La présente instruction précise les modalités d’application du décret n° 2019-606 du 18 juin 2019 relatif aux modalités d’application de la dispense temporaire d’affiliation à l’assurance vieillesse obligatoire pour les salariés impatriés

  • Cette dispense temporaire d’affiliation au régime obligatoire de retraite concerne certaines catégories de salariés appelés en France afin de faciliter leur mobilité professionnelles ;
  • Ce dispositif social se cumule avec le régime fiscal de l’impatriation d’ores et déjà en vigueur (article 155 B du CGI).
  • Cette dispense est accordée pour une durée de 3 ans (renouvelable une fois) et couvre l’affiliation au régime de retraite obligatoire de base et complémentaire

Article 155 B

Modifié par LOI n°2018-1317 du 28 décembre 2018 - art. 6 (V)

  1. – 1. Les salariés et les personnes mentionnées aux 1°, 2° et 3° du b de l'article 80 ter appelés de l'étranger à occuper un emploi dans une entreprise établie en France pendant une période limitée ne sont pas soumis à l'impôt à raison des éléments de leur rémunération directement liés à cette situation ou, sur option, à hauteur de 30 % de leur rémunération.

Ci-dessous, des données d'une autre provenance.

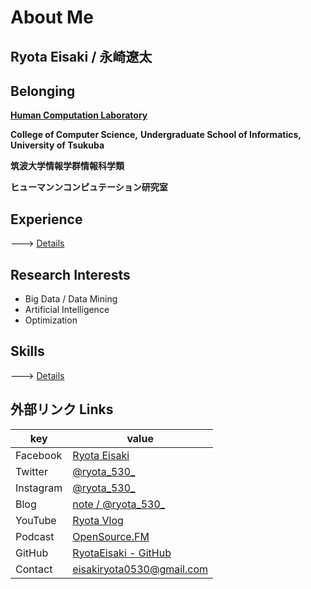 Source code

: # About Me

## Ryota Eisaki / 永崎遼太

## Belonging

[**Human Computation Laboratory**](https://hcomp.cs.tsukuba.ac.jp)

**College of Computer Science,**
**Undergraduate School of Informatics, University of Tsukuba**

**筑波大学情報学群情報科学類**  

**ヒューマンンコンピュテーション研究室**

## Experience
---> [Details](https://github.com/RyotaEisaki/about_me/blob/master/Career.md)

## Research Interests

- Big Data / Data Mining
- Artificial Intelligence 
- Optimization

## Skills

---> [Details](https://github.com/RyotaEisaki/about_me/blob/master/Skills.md)

## 外部リンク Links
|key|value|
|---|---|
|Facebook|[Ryota Eisaki](https://www.facebook.com/ryotaeisaki)|
|Twitter|[@ryota_530_](https://twitter.com/ryota_530_)|
|Instagram|[@ryota_530_](https://instagram.com/ryota_530_)|
|Blog|[note / @ryota_530_](https://note.com/ryota_530_)|
|YouTube|[Ryota Vlog](https://www.youtube.com/channel/UCAbf8-EJUk3bHY8xz-b09TA)|
|Podcast|[OpenSource.FM](https://podcasts.apple.com/jp/podcast/opensource-fm/id1531373259)|
|GitHub|[RyotaEisaki - GitHub](https://github.com/RyotaEisaki)|
|Contact|eisakiryota0530@gmail.com|


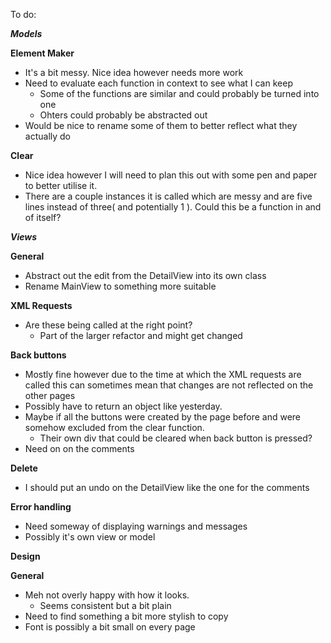 To do:

__*Models*__

**Element Maker**
  - It's a bit messy. Nice idea however needs more work
  - Need to evaluate each function in context to see what I can keep
    - Some of the functions are similar and could probably be turned into one
    - Ohters could probably be abstracted out
  - Would be nice to rename some of them to better reflect what they actually do

  **Clear**
  - Nice idea however I will need to plan this out with some pen and paper to better utilise it.
  - There are a couple instances it is called which are messy and are five lines instead of three( and potentially 1 ). Could this be a function in and of itself? 


__*Views*__

**General**
  - Abstract out the edit from the DetailView into its own class
  - Rename MainView to something more suitable

  **XML Requests**
  - Are these being called at the right point?
    - Part of the larger refactor and might get changed

**Back buttons**
  - Mostly fine however due to the time at which the XML requests are called this can sometimes mean that changes are not reflected on the other pages
  - Possibly have to return an object like yesterday.
  - Maybe if all the buttons were created by the page before and were somehow excluded from the clear function.
    - Their own div that could be cleared when back button is pressed?
  - Need on on the comments

**Delete**
  - I should put an undo on the DetailView like the one for the comments 

**Error handling**
  - Need someway of displaying warnings and messages
  - Possibly it's own view or model


__Design__

**General**
  - Meh not overly happy with how it looks.
    - Seems consistent but a bit plain
  - Need to find something a bit more stylish to copy
  - Font is possibly a bit small on every page
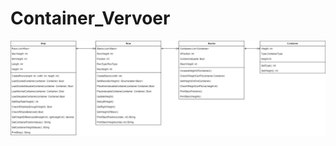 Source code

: # Container_Vervoer
![alt text](https://github.com/dirkzon/Container_Vervoer/blob/master/ContainerVervoerUML.png?raw=true)
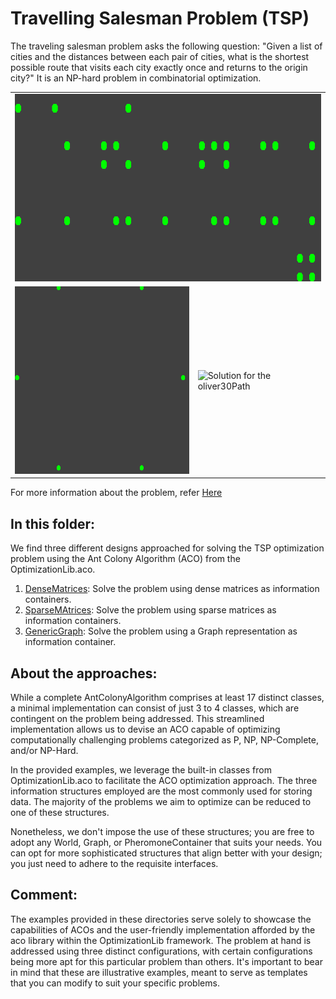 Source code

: # Travelling Salesman Problem (TSP)
The traveling salesman problem asks the following question: "Given a list of cities and the distances between 
each pair of cities, what is the shortest possible route that visits each city exactly once and returns to the origin 
city?" It is an NP-hard problem in combinatorial optimization.


<table>
  <tr>
    <td colspan="2"> <img src="https://github.com/SergioOyaga/AntColonyAlgorithmExamples/blob/master/src/out/TSP/colonyGif.gif"  title="Solution for the ColonyPath" alt="Solution for the colonyPath" width="750" height="300" /></td>
  </tr>
  <tr>
    <td> <img src="https://github.com/SergioOyaga/AntColonyAlgorithmExamples/blob/master/src/out/TSP/hexagonGif.gif"  title="Solution for the HexagonPath" alt="Solution for the hexagonPath" width="350" height="300" /></td>
    <td> <img src="https://github.com/SergioOyaga/AntColonyAlgorithmExamples/blob/master/src/out/TSP/oliver30Gif.gif"  title="Solution for the oliver30Path" alt="Solution for the oliver30Path" width="400" height="405" /></td>
  </tr>
</table>

For more information about the problem, refer [Here](https://en.wikipedia.org/wiki/Travelling_salesman_problem)

## In this folder:
We find three different designs approached for solving the TSP optimization problem using the Ant Colony Algorithm (ACO)
from the OptimizationLib.aco.
1. [DenseMatrices](https://github.com/SergioOyaga/AntColonyAlgorithmExamples/blob/master/src/main/java/org/soyaga/examples/TSP/DenseMatrices):
   Solve the problem using dense matrices as information containers.
2. [SparseMAtrices](https://github.com/SergioOyaga/AntColonyAlgorithmExamples/blob/master/src/main/java/org/soyaga/examples/TSP/SparseMatrices):
   Solve the problem using sparse matrices as information containers.
3. [GenericGraph](https://github.com/SergioOyaga/AntColonyAlgorithmExamples/blob/master/src/main/java/org/soyaga/examples/TSP/GenericGraph):
   Solve the problem using a Graph representation as information container.

## About the approaches:
While a complete AntColonyAlgorithm comprises at least 17 distinct classes, a minimal implementation can 
consist of just 3 to 4 classes, which are contingent on the problem being addressed. This streamlined implementation 
allows us to devise an ACO capable of optimizing computationally challenging problems categorized as P, NP, NP-Complete,
and/or NP-Hard.

In the provided examples, we leverage the built-in classes from OptimizationLib.aco to facilitate the ACO optimization 
approach. The three information structures employed are the most commonly used for storing data. The majority of the 
problems we aim to optimize can be reduced to one of these structures.

Nonetheless, we don't impose the use of these structures; you are free to adopt any World, Graph, or PheromoneContainer
that suits your needs. You can opt for more sophisticated structures that align better with your design; you just need 
to adhere to the requisite interfaces.

## Comment:
The examples provided in these directories serve solely to showcase the capabilities of ACOs and the user-friendly
implementation afforded by the aco library within the OptimizationLib framework. The problem at hand is addressed using 
three distinct configurations, with certain configurations being more apt for this particular problem than others. It's
important to bear in mind that these are illustrative examples, meant to serve as templates that you can modify to suit 
your specific problems.

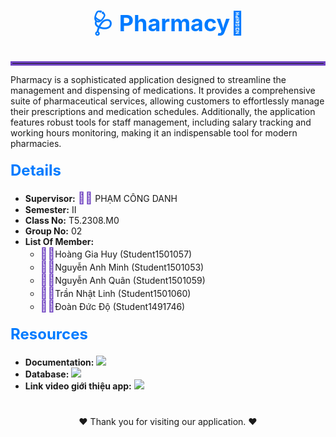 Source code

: <h1 style="font-size: 36px; font-weight: bold; text-align: center; color: #007BFF;">
    <span style="font-size: 36px;">🩺</span> Pharmacy<span style="font-size: 36px;">💊</span> 
</h1>
<hr style="border: 3px solid #6f42c1;">
<p>Pharmacy is a sophisticated application designed to streamline the management and dispensing of medications. It provides a comprehensive suite of pharmaceutical services, allowing customers to effortlessly manage their prescriptions and medication schedules. Additionally, the application features robust tools for staff management, including salary tracking and working hours monitoring, making it an indispensable tool for modern pharmacies.</p>

<h2 style="font-size: 24px; margin-top: 20px; color: #007BFF;">Details</h2>
<ul>
    <li><strong>Supervisor:</strong> 
        <span style="font-size: 18px; color: #6f42c1;">👨‍🏫</span> PHẠM CÔNG DANH
    </li>
    <li><strong>Semester:</strong> II</li>
    <li><strong>Class No:</strong> T5.2308.M0</li>
    <li><strong>Group No:</strong> 02</li>
    <li><strong>List Of Member:</strong> 
        <ul>
            <li><span style="font-size: 18px; color: #6f42c1;">👨‍🎓</span>Hoàng Gia Huy (Student1501057)</li>
            <li><span style="font-size: 18px; color: #6f42c1;">👨‍🎓</span>Nguyễn Anh Minh (Student1501053)</li>
            <li><span style="font-size: 18px; color: #6f42c1;">👨‍🎓</span>Nguyễn Anh Quân (Student1501059)</li>
            <li> <span style="font-size: 18px; color: #6f42c1;">👨‍🎓</span>Trần Nhật Linh (Student1501060)</li>
            <li><span style="font-size: 18px; color: #6f42c1;">👨‍🎓</span>Đoàn Đức Độ (Student1491746)</li>
        </ul>
    </li>
</ul>

<h2 style="font-size: 24px; margin-top: 20px; color: #007BFF;">Resources</h2>
<ul>
    <li><strong>Documentation:</strong> 
        <a href="https://github.com/huyhoanglc/Phamarcy/tree/main/Documents" target="blank" style="color: #6f42c1;">
            <img src="https://img.shields.io/badge/GitHub-Documentation-blue?style=flat-square&logo=github">
        </a>
    </li>
    <li><strong>Database:</strong> 
        <a href="https://github.com/huyhoanglc/Phamarcy/tree/main/Database" target="blank" style="color: #6f42c1;">
            <img src="https://img.shields.io/badge/GitHub-Database-blue?style=flat-square&logo=github">
        </a>
    </li>
    <li><strong>Link video giới thiệu app:</strong> 
        <a href="https://www.youtube.com/watch?v=ul8Kn-_z0Gk" target="blank" style="color: #c82333;">
            <img src="https://img.shields.io/badge/YouTube-Introduction-red?style=flat-square&logo=youtube">
        </a>
    </li>
</ul>

<div style="text-align: center; margin-top: 40px;">
    ❤️ Thank you for visiting our application. ❤️
</div> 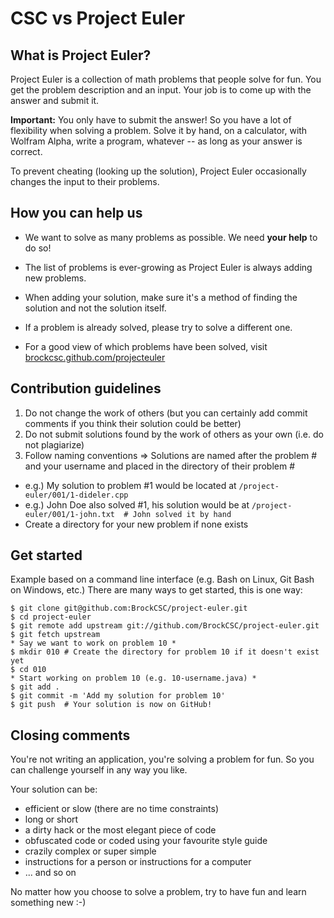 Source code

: CSC vs Project Euler
====================

What is Project Euler?
----------------------

Project Euler is a collection of math problems that people solve for fun.
You get the problem description and an input. Your job is to come up with the answer and submit it.

**Important:** You only have to submit the answer! So you have a lot of flexibility when solving a problem.
Solve it by hand, on a calculator, with Wolfram Alpha, write a program, whatever -- as long as your answer is correct.

To prevent cheating (looking up the solution), Project Euler occasionally changes the input to their problems.


How you can help us
-------------------

* We want to solve as many problems as possible. We need **your help** to do so!

* The list of problems is ever-growing as Project Euler is always adding new problems.

* When adding your solution, make sure it's a method of finding the solution and not the solution itself.

* If a problem is already solved, please try to solve a different one.

* For a good view of which problems have been solved, visit [brockcsc.github.com/projecteuler](http://brockcsc.github.com/projecteuler.html)


Contribution guidelines
-----------------------

1. Do not change the work of others (but you can certainly add commit comments if you think their solution could be better)
2. Do not submit solutions found by the work of others as your own (i.e. do not plagiarize)
3. Follow naming conventions => Solutions are named after the problem # and your username and placed in the directory of their problem #
  * e.g.) My solution to problem #1 would be located at `/project-euler/001/1-dideler.cpp`
  * e.g.) John Doe also solved #1, his solution would be at `/project-euler/001/1-john.txt  # John solved it by hand`
  * Create a directory for your new problem if none exists

Get started
-----------

Example based on a command line interface (e.g. Bash on Linux, Git Bash on Windows, etc.)
There are many ways to get started, this is one way:

    $ git clone git@github.com:BrockCSC/project-euler.git
    $ cd project-euler
    $ git remote add upstream git://github.com/BrockCSC/project-euler.git
    $ git fetch upstream
    * Say we want to work on problem 10 *
    $ mkdir 010 # Create the directory for problem 10 if it doesn't exist yet
    $ cd 010
    * Start working on problem 10 (e.g. 10-username.java) *
    $ git add .
    $ git commit -m 'Add my solution for problem 10'
    $ git push  # Your solution is now on GitHub!

Closing comments
----------------

You're not writing an application, you're solving a problem for fun.
So you can challenge yourself in any way you like.

Your solution can be:

* efficient or slow (there are no time constraints)
* long or short
* a dirty hack or the most elegant piece of code
* obfuscated code or coded using your favourite style guide
* crazily complex or super simple
* instructions for a person or instructions for a computer
* ... and so on

No matter how you choose to solve a problem, try to have fun and learn something new :-)
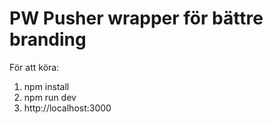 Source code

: # PW Pusher wrapper för bättre branding

För att köra:
1. npm install
2. npm run dev
3. http://localhost:3000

Le premier alinéa est applicable sous réserve que les salariés et personnes concernés n'aient pas été fiscalement domiciliés en France au cours des cinq années civiles précédant celle de leur prise de fonctions et, jusqu'au 31 décembre de la huitième année civile suivant celle de cette prise de fonctions, au titre des années à raison desquelles ils sont fiscalement domiciliés en France au sens des a et b du 1 de l'article 4 B.

Le bénéfice du régime d'exonération est conservé en cas de changement de fonctions, pendant la durée définie au deuxième alinéa du présent 1, au sein de l'entreprise établie en France mentionnée au premier alinéa ou au sein d'une autre entreprise établie en France appartenant au même groupe. Pour l'application de ces dispositions, le groupe s'entend de l'ensemble formé par une entreprise établie en France ou hors de France et les entreprises qu'elle contrôle dans les conditions définies à l'article L. 233-3 du code de commerce.

Si la part de la rémunération soumise à l'impôt sur le revenu en application du présent 1 est inférieure à la rémunération versée au titre de fonctions analogues dans l'entreprise ou, à défaut, dans des entreprises similaires établies en France, la différence est réintégrée dans les bases imposables de l'intéressé.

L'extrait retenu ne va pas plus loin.